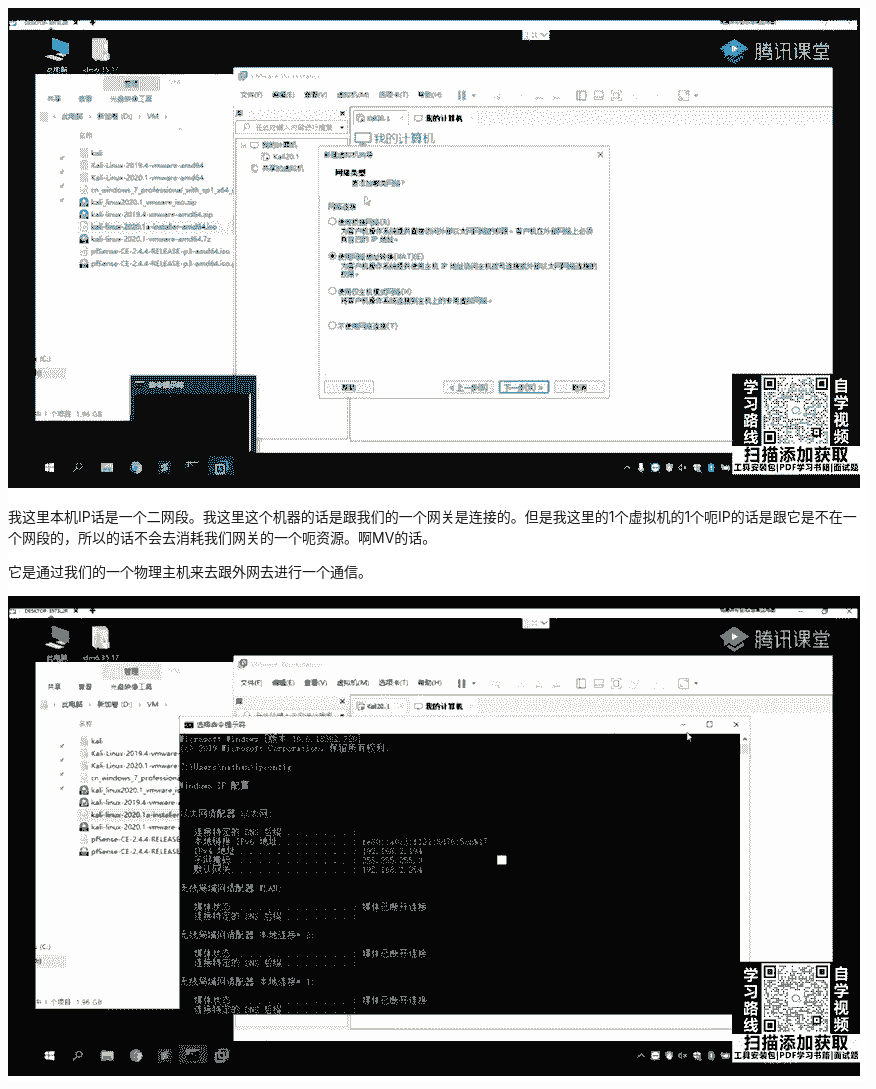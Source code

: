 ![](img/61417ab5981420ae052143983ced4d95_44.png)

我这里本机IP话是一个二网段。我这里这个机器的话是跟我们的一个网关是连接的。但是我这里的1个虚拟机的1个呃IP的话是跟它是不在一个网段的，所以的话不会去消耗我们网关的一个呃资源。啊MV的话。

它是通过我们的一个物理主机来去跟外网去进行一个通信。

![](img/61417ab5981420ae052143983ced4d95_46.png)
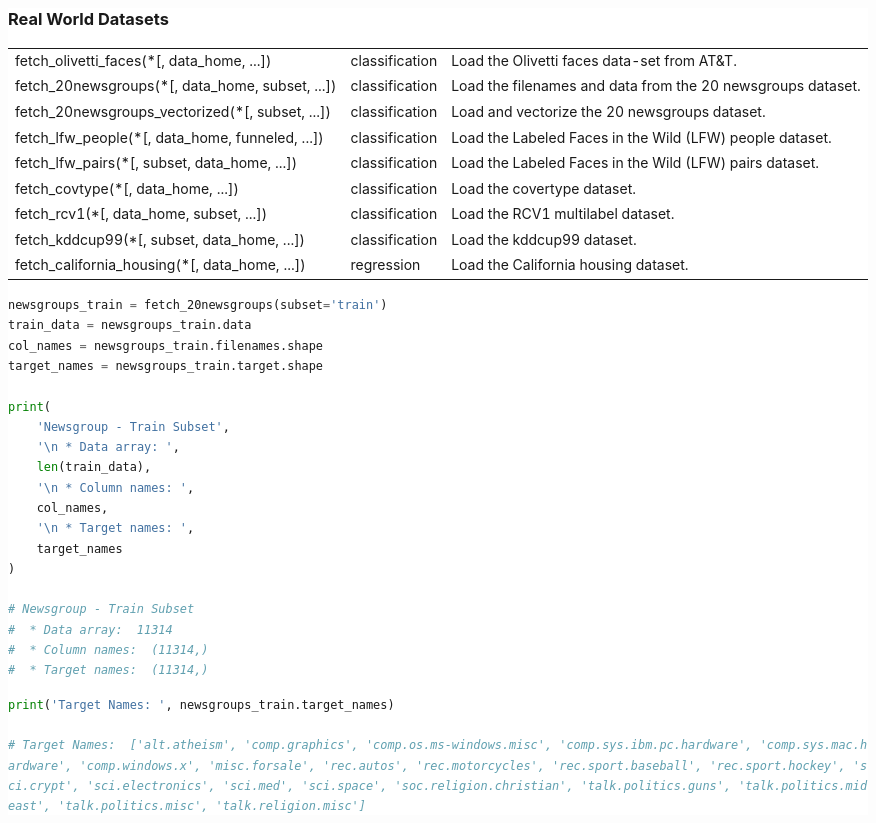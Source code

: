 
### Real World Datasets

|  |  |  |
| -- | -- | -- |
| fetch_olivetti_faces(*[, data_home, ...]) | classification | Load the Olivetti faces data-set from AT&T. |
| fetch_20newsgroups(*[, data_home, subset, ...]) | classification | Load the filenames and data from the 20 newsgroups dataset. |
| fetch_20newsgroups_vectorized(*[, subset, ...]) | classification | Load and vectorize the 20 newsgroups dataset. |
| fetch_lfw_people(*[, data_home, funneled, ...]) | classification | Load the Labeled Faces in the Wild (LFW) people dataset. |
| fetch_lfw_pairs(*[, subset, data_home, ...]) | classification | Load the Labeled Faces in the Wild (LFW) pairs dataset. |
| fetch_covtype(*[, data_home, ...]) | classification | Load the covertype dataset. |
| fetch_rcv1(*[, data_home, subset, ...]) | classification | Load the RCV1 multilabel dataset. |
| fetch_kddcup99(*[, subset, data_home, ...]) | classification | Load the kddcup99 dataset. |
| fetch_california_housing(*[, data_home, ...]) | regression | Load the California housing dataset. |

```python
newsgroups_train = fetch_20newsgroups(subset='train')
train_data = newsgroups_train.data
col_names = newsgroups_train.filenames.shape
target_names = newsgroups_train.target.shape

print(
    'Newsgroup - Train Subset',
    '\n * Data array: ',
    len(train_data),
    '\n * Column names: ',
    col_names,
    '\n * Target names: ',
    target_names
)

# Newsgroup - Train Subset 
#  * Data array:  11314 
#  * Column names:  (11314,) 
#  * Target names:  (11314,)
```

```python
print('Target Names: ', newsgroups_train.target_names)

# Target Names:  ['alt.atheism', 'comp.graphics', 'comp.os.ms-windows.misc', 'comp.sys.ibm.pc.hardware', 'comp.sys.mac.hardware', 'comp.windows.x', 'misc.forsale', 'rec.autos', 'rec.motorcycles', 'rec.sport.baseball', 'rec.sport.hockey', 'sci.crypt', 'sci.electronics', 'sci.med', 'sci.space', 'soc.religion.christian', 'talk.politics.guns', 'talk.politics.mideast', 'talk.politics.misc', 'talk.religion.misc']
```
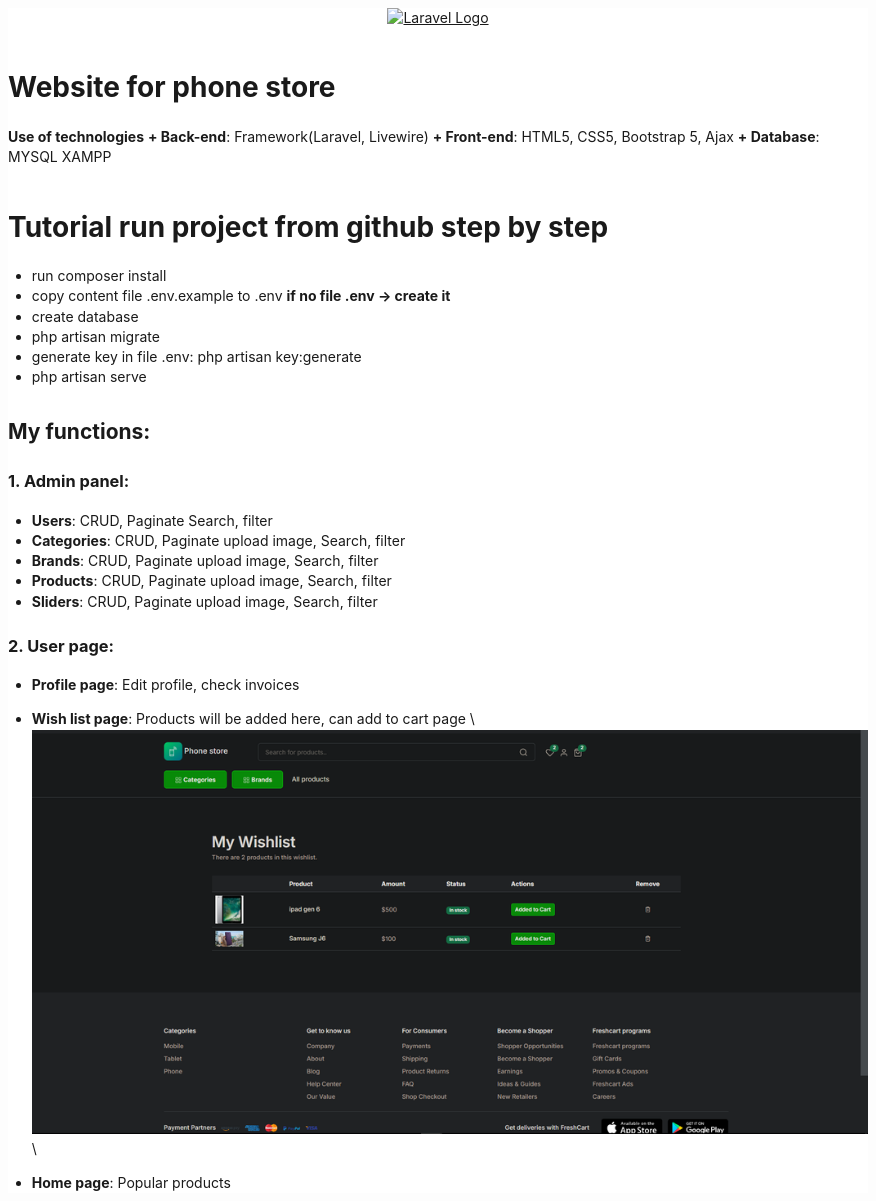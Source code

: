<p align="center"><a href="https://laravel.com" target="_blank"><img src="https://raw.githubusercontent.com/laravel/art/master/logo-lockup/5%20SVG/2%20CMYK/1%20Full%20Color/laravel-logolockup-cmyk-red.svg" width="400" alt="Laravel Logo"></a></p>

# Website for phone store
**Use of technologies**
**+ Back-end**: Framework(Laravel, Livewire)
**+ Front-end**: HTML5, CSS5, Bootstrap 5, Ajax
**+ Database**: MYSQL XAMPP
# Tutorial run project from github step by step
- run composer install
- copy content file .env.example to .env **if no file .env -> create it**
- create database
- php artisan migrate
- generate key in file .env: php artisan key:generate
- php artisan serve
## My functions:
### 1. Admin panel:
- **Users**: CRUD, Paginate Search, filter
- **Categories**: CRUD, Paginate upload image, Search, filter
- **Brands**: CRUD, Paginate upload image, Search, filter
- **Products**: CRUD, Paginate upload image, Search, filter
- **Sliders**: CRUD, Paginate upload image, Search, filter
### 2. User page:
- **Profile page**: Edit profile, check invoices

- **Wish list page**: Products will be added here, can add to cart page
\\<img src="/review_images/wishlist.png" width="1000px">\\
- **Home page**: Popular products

▬▬▬

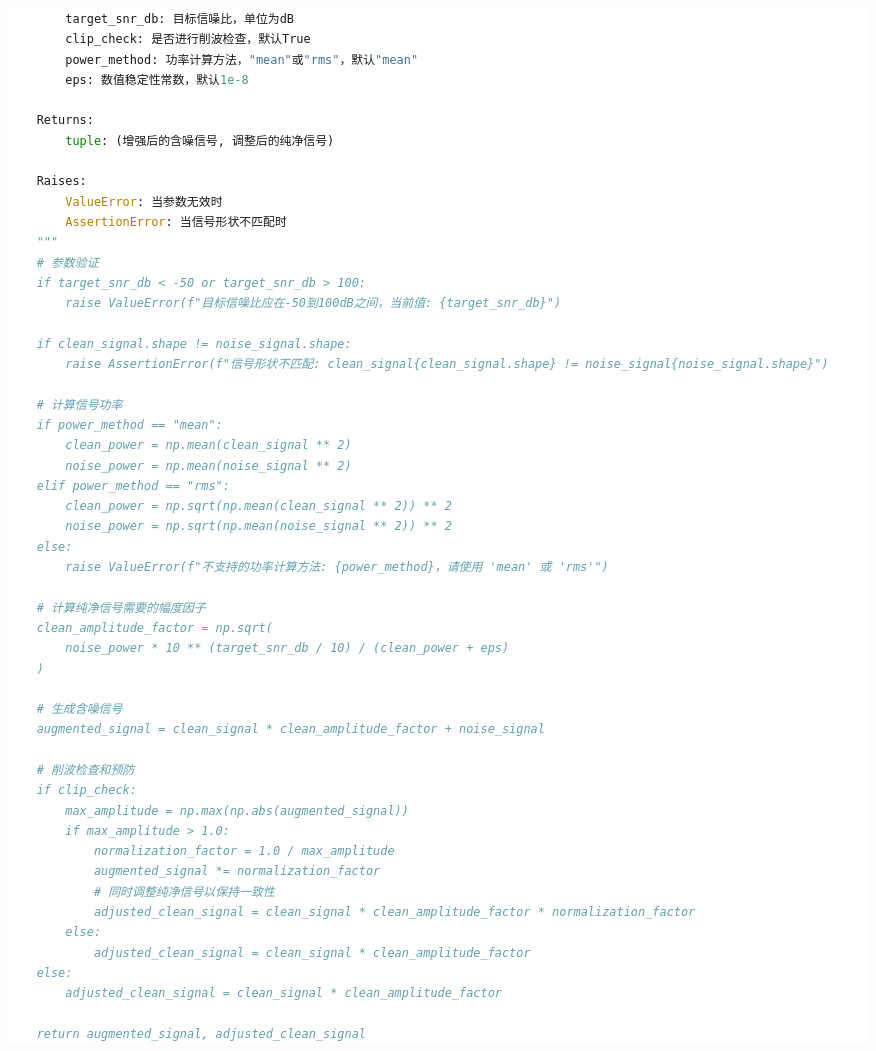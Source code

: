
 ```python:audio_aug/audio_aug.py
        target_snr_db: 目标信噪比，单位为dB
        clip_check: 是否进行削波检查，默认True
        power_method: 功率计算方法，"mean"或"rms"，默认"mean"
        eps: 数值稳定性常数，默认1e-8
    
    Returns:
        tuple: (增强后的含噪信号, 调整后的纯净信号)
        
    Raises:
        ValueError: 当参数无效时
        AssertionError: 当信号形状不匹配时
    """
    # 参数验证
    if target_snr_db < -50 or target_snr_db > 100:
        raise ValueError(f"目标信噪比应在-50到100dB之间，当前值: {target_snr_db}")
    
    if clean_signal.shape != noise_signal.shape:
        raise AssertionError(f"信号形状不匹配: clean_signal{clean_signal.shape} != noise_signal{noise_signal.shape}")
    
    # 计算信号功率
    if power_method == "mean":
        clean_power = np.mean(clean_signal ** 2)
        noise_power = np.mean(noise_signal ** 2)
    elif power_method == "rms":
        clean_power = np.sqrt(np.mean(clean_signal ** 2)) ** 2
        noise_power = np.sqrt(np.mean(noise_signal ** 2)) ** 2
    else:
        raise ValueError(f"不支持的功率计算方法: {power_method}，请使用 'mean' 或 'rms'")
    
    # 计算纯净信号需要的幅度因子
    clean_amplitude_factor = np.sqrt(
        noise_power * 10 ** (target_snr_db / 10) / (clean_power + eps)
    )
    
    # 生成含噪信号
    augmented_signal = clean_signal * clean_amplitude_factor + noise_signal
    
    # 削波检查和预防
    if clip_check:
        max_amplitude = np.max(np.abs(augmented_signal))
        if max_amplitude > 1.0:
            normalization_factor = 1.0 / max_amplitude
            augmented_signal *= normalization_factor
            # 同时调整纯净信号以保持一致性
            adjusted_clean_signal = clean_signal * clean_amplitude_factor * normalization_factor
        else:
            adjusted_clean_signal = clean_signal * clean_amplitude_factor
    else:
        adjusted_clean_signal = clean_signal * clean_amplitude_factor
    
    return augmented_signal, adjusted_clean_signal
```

▬▬▬

▸ WHAT THE EXERCISE ASKS
Take the line above containing "### Real World Datasets", the line containing "from the 20 newsgroups dataset. |", and all lines in between, and copy them exactly without anything else.

▸ ANSWER TO THIS EXERCISE
### Real World Datasets

|  |  |  |
| -- | -- | -- |
| fetch_olivetti_faces(*[, data_home, ...]) | classification | Load the Olivetti faces data-set from AT&T. |
| fetch_20newsgroups(*[, data_home, subset, ...]) | classification | Load the filenames and data from the 20 newsgroups dataset. |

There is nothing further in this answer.